- A selection of 10 large publicly traded asset-manager stocks — including Invesco, BlackRock, Franklin Resources, T. Rowe Price and Legg Mason — are off an average of more than 25 percent from their 52-week highs.
- In short, the market seems to view asset management as a chronically disrupted industry.
- There are signs the market is winnowing the group into relative winners — with stronger franchises and scale — and losers.
These should be flush times for the big asset-management firms.
Stock markets are at a record high, strong demand for bond investments eagerly absorbs record debt issuance, and household net worth has never been higher.
What better companies to invest in during a record-setting bull market and corporate-bond boom than those whose product itself is, in effect, the stock and bond markets?
One would think. And yet, in one of Wall Street's starkest divergences, the shares of asset managers have been trampled during this year's bull run. A selection of 10 large publicly traded asset-manager stocks — including Invesco, BlackRock, Franklin Resources, T. Rowe Price and Legg Mason — are off an average of more than 25 percent from their 52-week highs.
Valuations have become compressed, with just about all the names sitting at a discount to the broad market and with the stocks' forward price-to-earnings ratios sitting anywhere from 10 percent to 40 percent below their respective five-year average.
Behind the sour sentiment is a set of broad, powerful trends for which the traditional managers have no easy answer: Low-cost index funds are dominating the collection of new cash from investors over the active strategies these managers specialize in.
Clients increasingly rely on high-tech gatekeepers — whether financial supermarkets such as Schwab or software-driven "roboadvisors" — that funnel cash into ETFs, not on human brokers with strong active-manager relationships.
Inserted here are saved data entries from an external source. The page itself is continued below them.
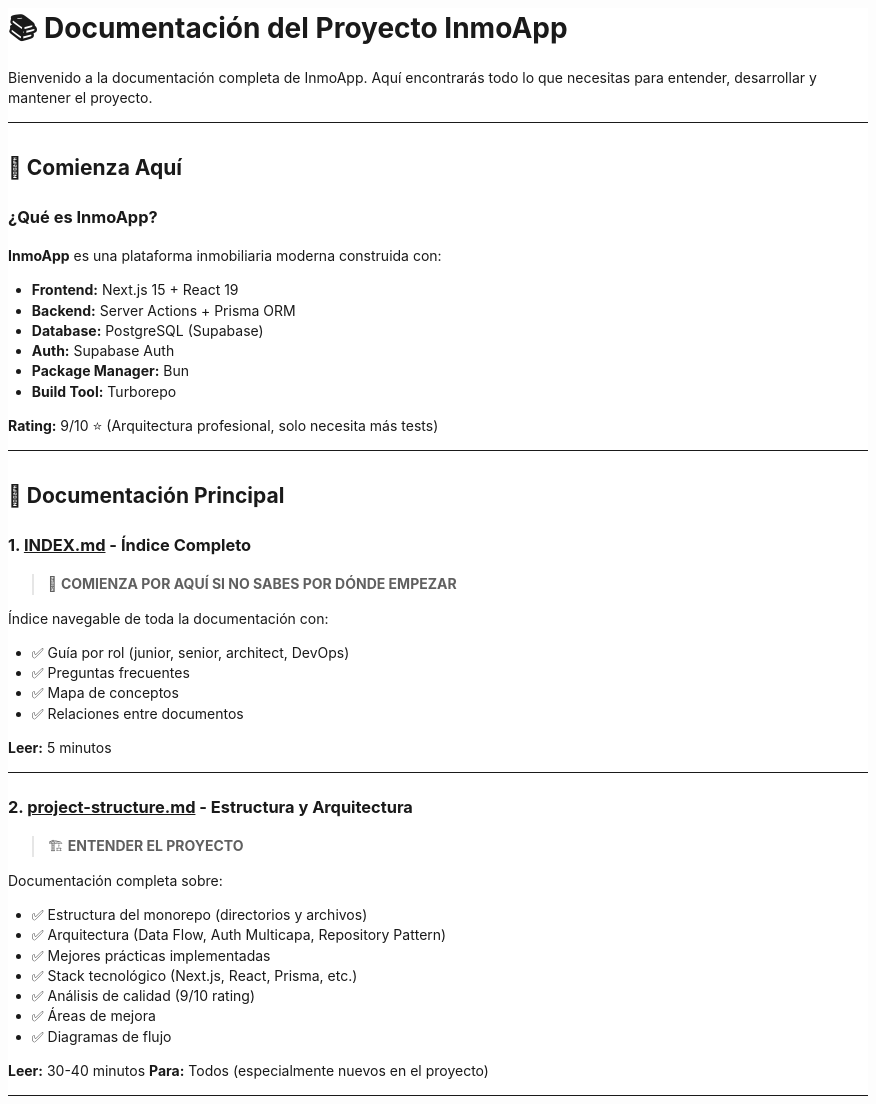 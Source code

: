# 📚 Documentación del Proyecto InmoApp

Bienvenido a la documentación completa de InmoApp. Aquí encontrarás todo lo que necesitas para entender, desarrollar y mantener el proyecto.

---

## 🚀 Comienza Aquí

### ¿Qué es InmoApp?
**InmoApp** es una plataforma inmobiliaria moderna construida con:
- **Frontend:** Next.js 15 + React 19
- **Backend:** Server Actions + Prisma ORM
- **Database:** PostgreSQL (Supabase)
- **Auth:** Supabase Auth
- **Package Manager:** Bun
- **Build Tool:** Turborepo

**Rating:** 9/10 ⭐ (Arquitectura profesional, solo necesita más tests)

---

## 📖 Documentación Principal

### **1. [INDEX.md](./INDEX.md)** - Índice Completo
> 📌 **COMIENZA POR AQUÍ SI NO SABES POR DÓNDE EMPEZAR**

Índice navegable de toda la documentación con:
- ✅ Guía por rol (junior, senior, architect, DevOps)
- ✅ Preguntas frecuentes
- ✅ Mapa de conceptos
- ✅ Relaciones entre documentos

**Leer:** 5 minutos

---

### **2. [project-structure.md](./project-structure.md)** - Estructura y Arquitectura
> 🏗️ **ENTENDER EL PROYECTO**

Documentación completa sobre:
- ✅ Estructura del monorepo (directorios y archivos)
- ✅ Arquitectura (Data Flow, Auth Multicapa, Repository Pattern)
- ✅ Mejores prácticas implementadas
- ✅ Stack tecnológico (Next.js, React, Prisma, etc.)
- ✅ Análisis de calidad (9/10 rating)
- ✅ Áreas de mejora
- ✅ Diagramas de flujo

**Leer:** 30-40 minutos
**Para:** Todos (especialmente nuevos en el proyecto)

---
And active managers are underperforming their benchmarks this year at even a higher rate than usual, hurting the outlook for a revival of interest in stock-picking funds.
In short, the market seems to view asset management as a chronically disrupted industry.
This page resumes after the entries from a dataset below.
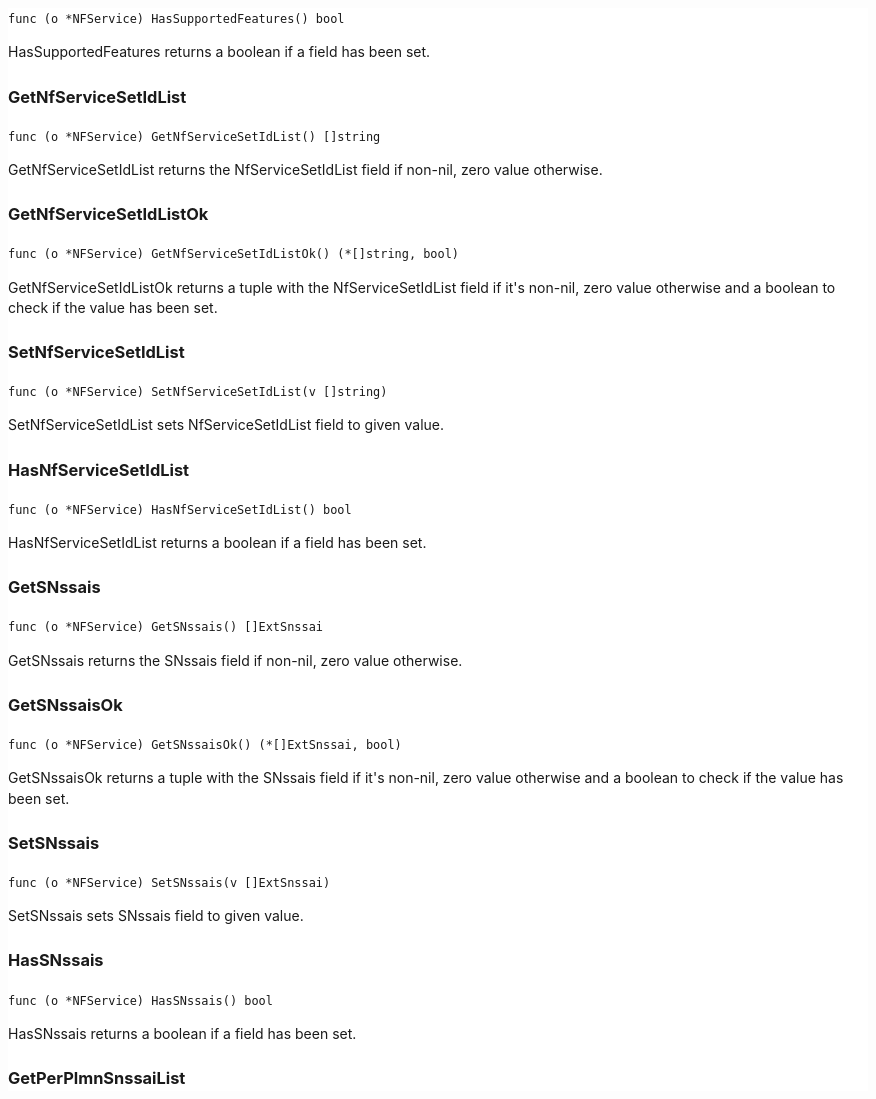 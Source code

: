 `func (o *NFService) HasSupportedFeatures() bool`

HasSupportedFeatures returns a boolean if a field has been set.

### GetNfServiceSetIdList

`func (o *NFService) GetNfServiceSetIdList() []string`

GetNfServiceSetIdList returns the NfServiceSetIdList field if non-nil, zero value otherwise.

### GetNfServiceSetIdListOk

`func (o *NFService) GetNfServiceSetIdListOk() (*[]string, bool)`

GetNfServiceSetIdListOk returns a tuple with the NfServiceSetIdList field if it's non-nil, zero value otherwise
and a boolean to check if the value has been set.

### SetNfServiceSetIdList

`func (o *NFService) SetNfServiceSetIdList(v []string)`

SetNfServiceSetIdList sets NfServiceSetIdList field to given value.

### HasNfServiceSetIdList

`func (o *NFService) HasNfServiceSetIdList() bool`

HasNfServiceSetIdList returns a boolean if a field has been set.

### GetSNssais

`func (o *NFService) GetSNssais() []ExtSnssai`

GetSNssais returns the SNssais field if non-nil, zero value otherwise.

### GetSNssaisOk

`func (o *NFService) GetSNssaisOk() (*[]ExtSnssai, bool)`

GetSNssaisOk returns a tuple with the SNssais field if it's non-nil, zero value otherwise
and a boolean to check if the value has been set.

### SetSNssais

`func (o *NFService) SetSNssais(v []ExtSnssai)`

SetSNssais sets SNssais field to given value.

### HasSNssais

`func (o *NFService) HasSNssais() bool`

HasSNssais returns a boolean if a field has been set.

### GetPerPlmnSnssaiList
Robert Lee, who covers the sector for Keefe Bruyette & Woods, said: "At the end of the day, what investors see is an industry facing significant organic-growth headwinds." With the shift to passive funds, there is "unrelenting fee pressure" and aggregate net fund flows that are "zero to slightly negative," he said.
A final point: With the economic expansion reaching the nine-year mark and U.S. stock indexes more than tripling in value over that time, Lee says investors are asking, "Do you [want to] own market-sensitive stocks at this point in the cycle?"
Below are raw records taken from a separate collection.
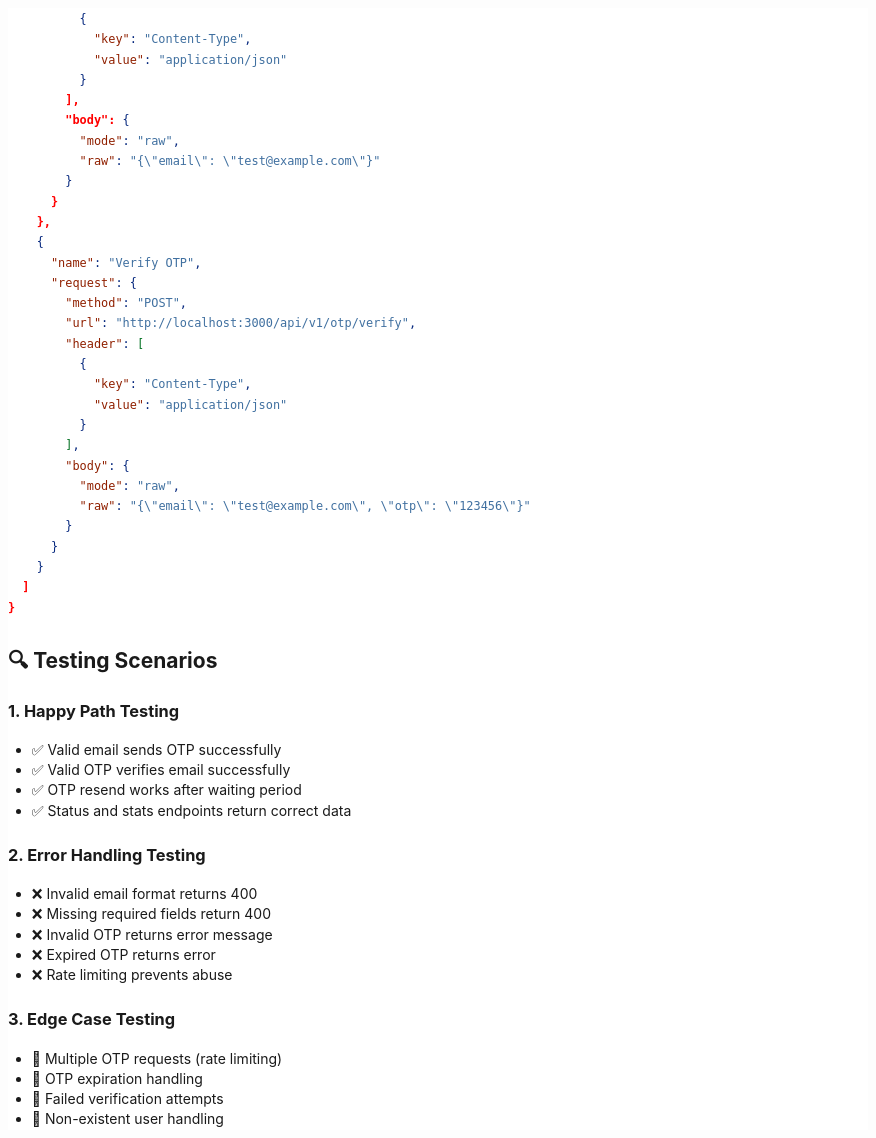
 ```json
          {
            "key": "Content-Type",
            "value": "application/json"
          }
        ],
        "body": {
          "mode": "raw",
          "raw": "{\"email\": \"test@example.com\"}"
        }
      }
    },
    {
      "name": "Verify OTP",
      "request": {
        "method": "POST",
        "url": "http://localhost:3000/api/v1/otp/verify",
        "header": [
          {
            "key": "Content-Type",
            "value": "application/json"
          }
        ],
        "body": {
          "mode": "raw",
          "raw": "{\"email\": \"test@example.com\", \"otp\": \"123456\"}"
        }
      }
    }
  ]
}
```

## 🔍 Testing Scenarios

### 1. Happy Path Testing
- ✅ Valid email sends OTP successfully
- ✅ Valid OTP verifies email successfully
- ✅ OTP resend works after waiting period
- ✅ Status and stats endpoints return correct data

### 2. Error Handling Testing
- ❌ Invalid email format returns 400
- ❌ Missing required fields return 400
- ❌ Invalid OTP returns error message
- ❌ Expired OTP returns error
- ❌ Rate limiting prevents abuse

### 3. Edge Case Testing
- 🔄 Multiple OTP requests (rate limiting)
- 🔄 OTP expiration handling
- 🔄 Failed verification attempts
- 🔄 Non-existent user handling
In addition to the list of factors pressuring asset levels in high-margin actively managed funds, DataTrek Research's Nick Colas sees "cautious regulation prohibiting the launch of new higher margin products like bitcoin ETFs [and] low volatility limiting uptake on high margin derivative products."
More broadly, today's market is enraptured of huge, global "winner-take-most" technology platforms positioned to capture more than their share of the digitally connected future, and has no time for what it deems their victims.
Sure, mall retailers' stocks have had a nice comeback, but they suffer from stingy valuations compared with any other time of low unemployment and strong industry sales. The traditional auto companies, likewise, are valued as if perhaps we are past the peak of what could prove the last auto cycle that they will enjoy. Ditto with Old Media giants — despite the fact that they are working to adapt to new distribution modes and still have healthy cash flows.
For asset managers, investors don't even have the benefit of access to playing all the innovation and growth leaders. Privately held Vanguard Group — which added more assets last year than the rest of the industry combined — is setting the pace on low-cost index products. And family-held Fidelity is close behind, recently going to some zero-fee index funds for existing customers. It's as if a retail investor had no ability to own Amazon or Walmart, only the rest.
Sure, BlackRock, State Street and Invesco are three of the five largest ETF issuers. But they each have greater reliance on other product areas and so don't get the full benefit from Wall Street of a leadership position in a growing area.
Is there a chance that the market is too harsh in relegating the asset-management stocks to the "terminal decline" bargain bin?
Lee points out that there are signs the market is winnowing the group into relative winners — with stronger franchises and scale — and losers. BlackRock, T. Rowe, Eaton Vance enjoy greater "investor confidence in their ability to generate growth" over the longer term, he says.
As for smaller, narrower players, there's always the chance that another round of industry consolidation could sweep some up. But how aggressive are buyers likely to be, given the well-known structural headwinds?
If nothing else, the fact that huge secular shifts are weighing on this sector might be of some consolation to the typical investors, if it means the lousy performance of this one time-bellwether group isn't signaling trouble for the broader market.